Blödsinn muss nicht strafbar sein
Die AfD-Chefin Alice Weidel ist von Stadtrat Luigi Pantisano wegen Volksverhetzung angezeigt worden. Warum er scheitern wird.
Von Christian Gottschalk
Stuttgart - Der Stuttgarter Stadtrat Luigi Pantisano ist von der AfD in etwa so weit entfernt wie der Nord- vom Südpol. Neben dem politischen Kampf hat der Linke-Politiker inzwischen auch das Mittel der Strafanzeige für sich entdeckt. Im vergangenen Jahr hatte Pantisano den AfD-Kommunalpolitiker Thomas Rosspacher wegen Volksverhetzung angezeigt. Der hatte auf Wahlplakaten mit dem Slogan „Schnelle Remigration schafft Wohnraum“ geworben. Das brachte Pantisano Schlagzeilen ein, mehr aber auch nicht.

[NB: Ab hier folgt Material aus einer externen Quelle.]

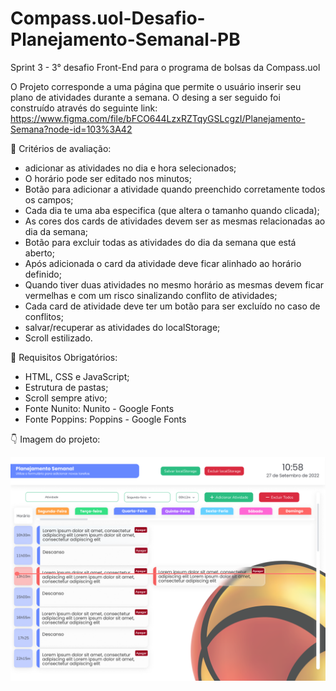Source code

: # Compass.uol-Desafio-Planejamento-Semanal-PB
Sprint 3 - 3° desafio Front-End para o programa de bolsas da Compass.uol

O Projeto corresponde a uma página que permite o usuário inserir seu plano de atividades durante a semana. O desing a ser seguido foi construído através do seguinte link: https://www.figma.com/file/bFCO644LzxRZTqyGSLcgzI/Planejamento-Semana?node-id=103%3A42


👀 Critérios de avaliação:

* adicionar as atividades no dia e hora selecionados;
* O horário pode ser editado nos minutos;
* Botão para adicionar a atividade quando preenchido corretamente todos os campos;
* Cada dia te uma aba especifica (que altera o tamanho quando clicada);
* As cores dos cards de atividades devem ser as mesmas relacionadas ao dia da semana;
* Botão para excluir todas as atividades do dia da semana que está aberto;
* Após adicionada o card da atividade deve ficar alinhado ao horário definido;
* Quando tiver duas atividades no mesmo horário as mesmas devem ficar vermelhas e com um risco sinalizando conflito de atividades;
* Cada card de atividade deve ter um botão para ser excluído no caso de conflitos;
* salvar/recuperar as atividades do localStorage;
* Scroll estilizado.

🔑 Requisitos Obrigatórios: 

* HTML, CSS e JavaScript;
* Estrutura de pastas;
* Scroll sempre ativo;
* Fonte Nunito: Nunito - Google Fonts
* Fonte Poppins: Poppins - Google Fonts
 
:point_down: Imagem do projeto:

<img src="/img/Home.png" alt="Layout para o projeto desenvolvido">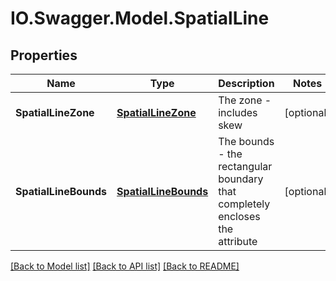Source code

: # IO.Swagger.Model.SpatialLine
## Properties

Name | Type | Description | Notes
------------ | ------------- | ------------- | -------------
**SpatialLineZone** | [**SpatialLineZone**](SpatialLineZone.md) | The zone - includes skew | [optional] 
**SpatialLineBounds** | [**SpatialLineBounds**](SpatialLineBounds.md) | The bounds - the rectangular boundary that completely encloses the attribute | [optional] 

[[Back to Model list]](../README.md#documentation-for-models) [[Back to API list]](../README.md#documentation-for-api-endpoints) [[Back to README]](../README.md)

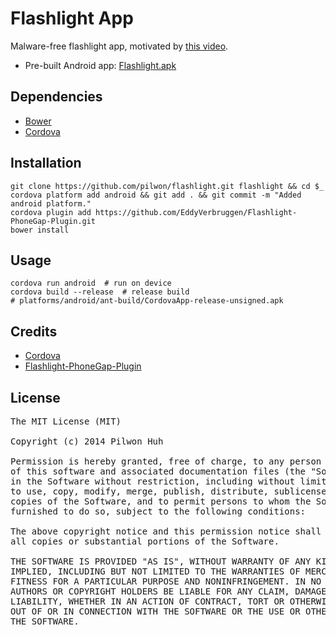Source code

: # Flashlight App

Malware-free flashlight app, motivated by [this video](https://www.youtube.com/watch?v=Q8xz8xKEFvU).

* Pre-built Android app: [Flashlight.apk](https://github.com/pilwon/flashlight-app/blob/master/releases/Flashlight.apk?raw=true)

## Dependencies

* [Bower](http://bower.io)
* [Cordova](http://cordova.apache.org)

## Installation

    git clone https://github.com/pilwon/flashlight.git flashlight && cd $_
    cordova platform add android && git add . && git commit -m "Added android platform."
    cordova plugin add https://github.com/EddyVerbruggen/Flashlight-PhoneGap-Plugin.git
    bower install

## Usage

    cordova run android  # run on device
    cordova build --release  # release build
    # platforms/android/ant-build/CordovaApp-release-unsigned.apk

## Credits

* [Cordova](http://cordova.apache.org/)
* [Flashlight-PhoneGap-Plugin](https://github.com/EddyVerbruggen/Flashlight-PhoneGap-Plugin)

## License

<pre>
The MIT License (MIT)

Copyright (c) 2014 Pilwon Huh

Permission is hereby granted, free of charge, to any person obtaining a copy
of this software and associated documentation files (the "Software"), to deal
in the Software without restriction, including without limitation the rights
to use, copy, modify, merge, publish, distribute, sublicense, and/or sell
copies of the Software, and to permit persons to whom the Software is
furnished to do so, subject to the following conditions:

The above copyright notice and this permission notice shall be included in
all copies or substantial portions of the Software.

THE SOFTWARE IS PROVIDED "AS IS", WITHOUT WARRANTY OF ANY KIND, EXPRESS OR
IMPLIED, INCLUDING BUT NOT LIMITED TO THE WARRANTIES OF MERCHANTABILITY,
FITNESS FOR A PARTICULAR PURPOSE AND NONINFRINGEMENT. IN NO EVENT SHALL THE
AUTHORS OR COPYRIGHT HOLDERS BE LIABLE FOR ANY CLAIM, DAMAGES OR OTHER
LIABILITY, WHETHER IN AN ACTION OF CONTRACT, TORT OR OTHERWISE, ARISING FROM,
OUT OF OR IN CONNECTION WITH THE SOFTWARE OR THE USE OR OTHER DEALINGS IN
THE SOFTWARE.
</pre>

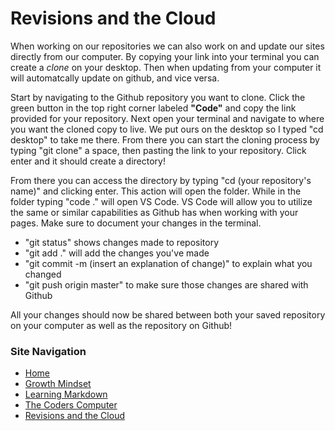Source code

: # Revisions and the Cloud


When working on our repositories we can also work on and update our sites directly from our computer. By copying your link into your terminal you can create a *clone* on your desktop. Then when updating from your computer it will automatcally update on github, and vice versa. 

Start by navigating to the Github repository you want to clone. Click the green button in the top right corner labeled **"Code"** and copy the link provided for your repository. Next open your terminal and navigate to where you want the cloned copy to live. We put ours on the desktop so I typed "cd desktop" to take me there. From there you can start the cloning process by typing "git clone" a space, then pasting the link to your repository. Click enter and it should create a directory!

From there you can access the directory by typing "cd (your repository's name)" and clicking enter. This action will open the folder. While in the folder typing "code ." will open VS Code. VS Code will allow you to utilize the same or similar capabilities as Github has when working with your pages. Make sure to document your changes in the terminal. 

  - "git status" shows changes made to repository
  - "git add ." will add the changes you've made
  - "git commit -m (insert an explanation of change)" to explain what you changed
  - "git push origin master" to make sure those changes are shared with Github
 
All your changes should now be shared between both your saved repository on your computer as well as the repository on Github!

### Site Navigation
 
 - [Home](/README.md)
 - [Growth Mindset](/MarkdownExamples.md)
 - [Learning Markdown](/LearningMarkdown.md) 
 - [The Coders Computer](/TheCodersComputer.md) 
 - [Revisions and the Cloud](/RevisionsandtheCloud.md)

Die Staatsanwaltschaft hat das Verfahren eingestellt. Nun hat Pantisano in den sozialen Medien wieder Trubel gemacht. Er hat AfD-Chefin Alice Weidel angezeigt, weil diese in einem Gespräch mit Elon Musk behauptet hatte, dass Hitler ein Kommunist gewesen sei. Wieder sieht Pantisano Volksverhetzung als gegeben an. Die Wahrscheinlichkeit, dass er mit dieser Ansicht alleine bleibt, ist hoch.
Remigration mag das Unwort des Jahres 2023 gewesen sein, strafbar ist seine Verwendung nicht unbedingt. Hitler als Kommunisten zu bezeichnen ist geschichtsvergessener Blödsinn, aber auch hier ist eine Strafbarkeit eher unwahrscheinlich. Die Volksverhetzung, in Paragraf 130 des Strafgesetzbuches geregelt, hat eine ganze Reihe von Tatbestandsmerkmalen, die erfüllt werden können. Oft muss das Gesagte mit den Grundsätzen der freien Meinungsäußerung abgewogen werden.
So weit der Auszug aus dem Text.